* [TASK DIRECTIONS]: Below are some records; work out how many of their lines contain "images" and give the number only.

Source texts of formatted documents
- Opening Delimiter -

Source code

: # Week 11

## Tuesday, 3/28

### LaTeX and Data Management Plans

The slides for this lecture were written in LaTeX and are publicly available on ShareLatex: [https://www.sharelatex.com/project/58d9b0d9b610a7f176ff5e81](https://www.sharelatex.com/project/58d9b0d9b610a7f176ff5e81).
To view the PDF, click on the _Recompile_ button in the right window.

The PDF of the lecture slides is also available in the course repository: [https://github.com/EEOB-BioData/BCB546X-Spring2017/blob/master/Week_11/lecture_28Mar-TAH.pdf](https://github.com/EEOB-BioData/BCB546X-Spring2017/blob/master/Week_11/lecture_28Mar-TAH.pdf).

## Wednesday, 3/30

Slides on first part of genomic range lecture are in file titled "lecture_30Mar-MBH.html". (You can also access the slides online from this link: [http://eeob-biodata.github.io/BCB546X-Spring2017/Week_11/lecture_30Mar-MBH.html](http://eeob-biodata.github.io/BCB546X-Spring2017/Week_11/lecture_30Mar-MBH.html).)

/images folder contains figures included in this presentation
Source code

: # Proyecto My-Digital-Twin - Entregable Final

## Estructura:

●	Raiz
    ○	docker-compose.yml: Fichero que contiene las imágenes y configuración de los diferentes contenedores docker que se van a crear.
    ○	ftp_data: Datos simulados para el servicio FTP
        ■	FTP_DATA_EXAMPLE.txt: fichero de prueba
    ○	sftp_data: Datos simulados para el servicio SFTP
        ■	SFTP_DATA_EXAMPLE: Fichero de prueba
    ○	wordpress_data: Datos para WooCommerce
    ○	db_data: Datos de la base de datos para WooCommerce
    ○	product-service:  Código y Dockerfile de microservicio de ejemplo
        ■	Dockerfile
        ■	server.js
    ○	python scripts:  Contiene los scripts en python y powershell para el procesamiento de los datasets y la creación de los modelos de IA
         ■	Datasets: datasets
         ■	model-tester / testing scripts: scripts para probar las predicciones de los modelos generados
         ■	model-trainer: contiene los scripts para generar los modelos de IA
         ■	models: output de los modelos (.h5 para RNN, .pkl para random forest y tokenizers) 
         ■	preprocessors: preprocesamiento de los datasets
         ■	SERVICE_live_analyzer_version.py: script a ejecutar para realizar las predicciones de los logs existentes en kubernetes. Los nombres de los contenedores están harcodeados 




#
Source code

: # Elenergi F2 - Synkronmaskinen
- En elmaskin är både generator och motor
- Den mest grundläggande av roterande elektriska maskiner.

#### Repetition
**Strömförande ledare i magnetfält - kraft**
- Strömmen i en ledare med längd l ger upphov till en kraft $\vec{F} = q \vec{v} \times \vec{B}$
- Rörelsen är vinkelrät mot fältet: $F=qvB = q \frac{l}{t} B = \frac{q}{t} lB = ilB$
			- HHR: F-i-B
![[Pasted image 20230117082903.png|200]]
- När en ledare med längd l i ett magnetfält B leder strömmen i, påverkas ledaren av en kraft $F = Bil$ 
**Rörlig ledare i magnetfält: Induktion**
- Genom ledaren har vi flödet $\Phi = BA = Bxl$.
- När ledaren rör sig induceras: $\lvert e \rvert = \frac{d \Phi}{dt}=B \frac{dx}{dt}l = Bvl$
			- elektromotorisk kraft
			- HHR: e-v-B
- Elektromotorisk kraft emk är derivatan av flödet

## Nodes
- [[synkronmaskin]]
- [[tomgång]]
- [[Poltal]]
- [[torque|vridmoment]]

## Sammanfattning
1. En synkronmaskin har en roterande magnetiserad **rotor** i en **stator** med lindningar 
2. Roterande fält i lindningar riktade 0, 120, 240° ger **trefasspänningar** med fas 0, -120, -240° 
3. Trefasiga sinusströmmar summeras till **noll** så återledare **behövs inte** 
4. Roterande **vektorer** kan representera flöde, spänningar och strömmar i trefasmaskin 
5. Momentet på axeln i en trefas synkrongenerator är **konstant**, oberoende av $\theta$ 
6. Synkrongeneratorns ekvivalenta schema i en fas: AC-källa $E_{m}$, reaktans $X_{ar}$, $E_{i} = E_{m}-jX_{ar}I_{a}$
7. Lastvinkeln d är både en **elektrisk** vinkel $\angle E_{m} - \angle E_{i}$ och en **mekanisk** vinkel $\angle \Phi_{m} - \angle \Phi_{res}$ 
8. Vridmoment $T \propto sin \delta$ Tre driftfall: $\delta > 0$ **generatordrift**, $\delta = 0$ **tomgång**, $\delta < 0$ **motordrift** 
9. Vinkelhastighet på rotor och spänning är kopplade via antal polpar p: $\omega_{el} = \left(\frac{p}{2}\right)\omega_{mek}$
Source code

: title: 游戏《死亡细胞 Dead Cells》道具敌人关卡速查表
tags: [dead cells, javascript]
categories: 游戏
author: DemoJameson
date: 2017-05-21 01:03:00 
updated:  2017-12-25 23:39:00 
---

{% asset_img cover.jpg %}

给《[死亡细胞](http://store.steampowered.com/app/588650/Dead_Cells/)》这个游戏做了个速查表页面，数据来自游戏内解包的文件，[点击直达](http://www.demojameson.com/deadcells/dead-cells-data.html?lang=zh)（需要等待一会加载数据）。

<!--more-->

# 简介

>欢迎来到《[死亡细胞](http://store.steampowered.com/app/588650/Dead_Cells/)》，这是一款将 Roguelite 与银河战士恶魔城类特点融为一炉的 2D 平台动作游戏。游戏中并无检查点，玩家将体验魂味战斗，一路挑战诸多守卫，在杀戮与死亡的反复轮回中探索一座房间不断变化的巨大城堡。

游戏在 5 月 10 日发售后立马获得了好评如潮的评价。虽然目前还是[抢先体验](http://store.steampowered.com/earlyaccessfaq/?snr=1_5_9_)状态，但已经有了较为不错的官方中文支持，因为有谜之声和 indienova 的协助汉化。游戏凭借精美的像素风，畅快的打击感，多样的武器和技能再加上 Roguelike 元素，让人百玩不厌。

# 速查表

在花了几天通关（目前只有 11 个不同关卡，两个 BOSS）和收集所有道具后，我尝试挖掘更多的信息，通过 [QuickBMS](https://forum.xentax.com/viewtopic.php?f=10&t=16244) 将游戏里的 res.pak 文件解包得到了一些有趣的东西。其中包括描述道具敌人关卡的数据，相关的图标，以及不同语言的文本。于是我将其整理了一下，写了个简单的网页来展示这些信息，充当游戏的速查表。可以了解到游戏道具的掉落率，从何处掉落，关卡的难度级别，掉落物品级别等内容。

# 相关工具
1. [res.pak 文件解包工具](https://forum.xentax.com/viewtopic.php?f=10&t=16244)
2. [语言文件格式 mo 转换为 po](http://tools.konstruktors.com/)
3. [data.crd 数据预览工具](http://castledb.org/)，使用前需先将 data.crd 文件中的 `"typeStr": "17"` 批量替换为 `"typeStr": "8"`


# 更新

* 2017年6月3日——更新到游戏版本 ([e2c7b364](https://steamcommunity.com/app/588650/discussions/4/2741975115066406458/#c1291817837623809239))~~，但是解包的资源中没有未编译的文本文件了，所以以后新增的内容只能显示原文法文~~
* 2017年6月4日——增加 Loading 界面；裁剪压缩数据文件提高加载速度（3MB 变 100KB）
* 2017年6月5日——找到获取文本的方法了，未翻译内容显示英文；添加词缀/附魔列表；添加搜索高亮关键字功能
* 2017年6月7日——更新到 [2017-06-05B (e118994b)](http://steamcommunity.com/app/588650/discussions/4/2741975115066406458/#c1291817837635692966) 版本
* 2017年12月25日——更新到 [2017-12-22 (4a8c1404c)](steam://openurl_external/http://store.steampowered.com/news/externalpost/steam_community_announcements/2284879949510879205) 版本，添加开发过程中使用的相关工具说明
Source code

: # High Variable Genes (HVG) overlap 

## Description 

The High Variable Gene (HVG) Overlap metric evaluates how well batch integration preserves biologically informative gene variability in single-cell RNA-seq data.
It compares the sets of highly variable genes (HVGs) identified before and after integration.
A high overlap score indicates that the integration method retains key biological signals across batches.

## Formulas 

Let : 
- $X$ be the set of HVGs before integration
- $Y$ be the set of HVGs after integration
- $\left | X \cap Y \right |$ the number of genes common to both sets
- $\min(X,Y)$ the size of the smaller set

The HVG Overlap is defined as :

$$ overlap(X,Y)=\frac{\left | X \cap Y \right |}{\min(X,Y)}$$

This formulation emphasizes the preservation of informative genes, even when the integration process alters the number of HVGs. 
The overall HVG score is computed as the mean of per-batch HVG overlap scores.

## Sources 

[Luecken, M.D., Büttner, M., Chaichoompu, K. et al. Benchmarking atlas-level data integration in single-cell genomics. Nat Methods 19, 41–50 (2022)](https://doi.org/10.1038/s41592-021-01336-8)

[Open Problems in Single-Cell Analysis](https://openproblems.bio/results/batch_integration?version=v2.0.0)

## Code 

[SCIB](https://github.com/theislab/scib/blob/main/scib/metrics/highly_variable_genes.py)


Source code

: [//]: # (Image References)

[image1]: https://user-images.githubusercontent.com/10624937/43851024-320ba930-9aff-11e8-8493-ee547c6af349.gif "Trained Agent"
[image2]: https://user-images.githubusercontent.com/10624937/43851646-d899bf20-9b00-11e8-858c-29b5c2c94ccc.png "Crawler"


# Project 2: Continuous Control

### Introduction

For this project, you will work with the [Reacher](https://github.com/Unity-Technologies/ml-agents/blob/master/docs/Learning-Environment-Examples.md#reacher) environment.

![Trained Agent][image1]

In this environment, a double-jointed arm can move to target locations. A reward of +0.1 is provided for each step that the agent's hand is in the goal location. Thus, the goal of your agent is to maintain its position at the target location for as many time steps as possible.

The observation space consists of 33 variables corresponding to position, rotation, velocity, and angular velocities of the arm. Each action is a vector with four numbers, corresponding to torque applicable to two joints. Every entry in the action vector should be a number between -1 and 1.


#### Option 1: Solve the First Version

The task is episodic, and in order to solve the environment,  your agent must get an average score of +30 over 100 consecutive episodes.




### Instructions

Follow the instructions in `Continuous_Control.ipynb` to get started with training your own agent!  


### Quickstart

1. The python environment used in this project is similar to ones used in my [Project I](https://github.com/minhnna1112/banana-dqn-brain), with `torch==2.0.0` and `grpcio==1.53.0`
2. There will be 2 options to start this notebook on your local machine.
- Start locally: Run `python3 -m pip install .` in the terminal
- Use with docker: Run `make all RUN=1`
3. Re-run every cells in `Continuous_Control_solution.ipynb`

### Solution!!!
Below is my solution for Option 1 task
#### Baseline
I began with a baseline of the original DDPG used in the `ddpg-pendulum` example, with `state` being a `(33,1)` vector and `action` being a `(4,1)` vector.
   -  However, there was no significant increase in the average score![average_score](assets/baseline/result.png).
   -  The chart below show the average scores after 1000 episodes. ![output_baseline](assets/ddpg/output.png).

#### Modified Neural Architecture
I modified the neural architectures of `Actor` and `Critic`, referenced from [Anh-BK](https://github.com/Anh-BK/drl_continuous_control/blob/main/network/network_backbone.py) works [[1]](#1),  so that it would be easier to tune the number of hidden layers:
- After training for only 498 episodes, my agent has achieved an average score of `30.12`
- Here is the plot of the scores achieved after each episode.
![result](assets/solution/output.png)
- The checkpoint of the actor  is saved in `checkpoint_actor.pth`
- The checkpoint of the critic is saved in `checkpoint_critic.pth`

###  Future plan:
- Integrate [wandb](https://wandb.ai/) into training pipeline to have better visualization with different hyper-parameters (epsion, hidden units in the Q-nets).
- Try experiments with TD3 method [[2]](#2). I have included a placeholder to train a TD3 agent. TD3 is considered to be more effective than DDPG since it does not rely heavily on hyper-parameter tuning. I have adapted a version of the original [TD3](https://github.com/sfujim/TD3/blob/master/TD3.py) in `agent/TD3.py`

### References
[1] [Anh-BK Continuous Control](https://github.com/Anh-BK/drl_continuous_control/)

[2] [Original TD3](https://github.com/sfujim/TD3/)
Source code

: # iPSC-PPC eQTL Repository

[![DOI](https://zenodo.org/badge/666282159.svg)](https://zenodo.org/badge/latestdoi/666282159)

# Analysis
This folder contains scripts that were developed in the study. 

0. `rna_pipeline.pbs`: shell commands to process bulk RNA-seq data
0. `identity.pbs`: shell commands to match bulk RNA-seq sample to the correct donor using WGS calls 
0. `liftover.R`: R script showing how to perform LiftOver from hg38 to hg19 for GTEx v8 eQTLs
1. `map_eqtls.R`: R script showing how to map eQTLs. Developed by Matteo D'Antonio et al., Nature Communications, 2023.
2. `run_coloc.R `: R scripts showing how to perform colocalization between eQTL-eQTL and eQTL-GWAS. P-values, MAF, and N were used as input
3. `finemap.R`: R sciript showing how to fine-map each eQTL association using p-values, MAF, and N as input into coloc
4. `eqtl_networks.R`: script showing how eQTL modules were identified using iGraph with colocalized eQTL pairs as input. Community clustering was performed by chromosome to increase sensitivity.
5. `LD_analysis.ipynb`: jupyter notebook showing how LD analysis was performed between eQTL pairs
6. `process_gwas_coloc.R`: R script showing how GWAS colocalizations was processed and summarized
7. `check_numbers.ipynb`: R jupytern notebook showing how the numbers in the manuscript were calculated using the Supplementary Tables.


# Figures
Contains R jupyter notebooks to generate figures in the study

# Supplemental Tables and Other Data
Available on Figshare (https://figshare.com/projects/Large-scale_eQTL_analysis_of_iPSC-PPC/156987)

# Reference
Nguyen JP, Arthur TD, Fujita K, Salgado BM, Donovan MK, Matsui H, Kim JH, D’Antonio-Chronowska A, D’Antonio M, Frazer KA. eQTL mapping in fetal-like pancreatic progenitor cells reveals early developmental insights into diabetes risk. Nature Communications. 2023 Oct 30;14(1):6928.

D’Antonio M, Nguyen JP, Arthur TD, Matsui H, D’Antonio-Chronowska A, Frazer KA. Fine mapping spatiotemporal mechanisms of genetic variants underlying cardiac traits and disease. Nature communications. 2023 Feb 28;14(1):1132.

- Closing Delimiter -

* [ANSWER BELOW]: 3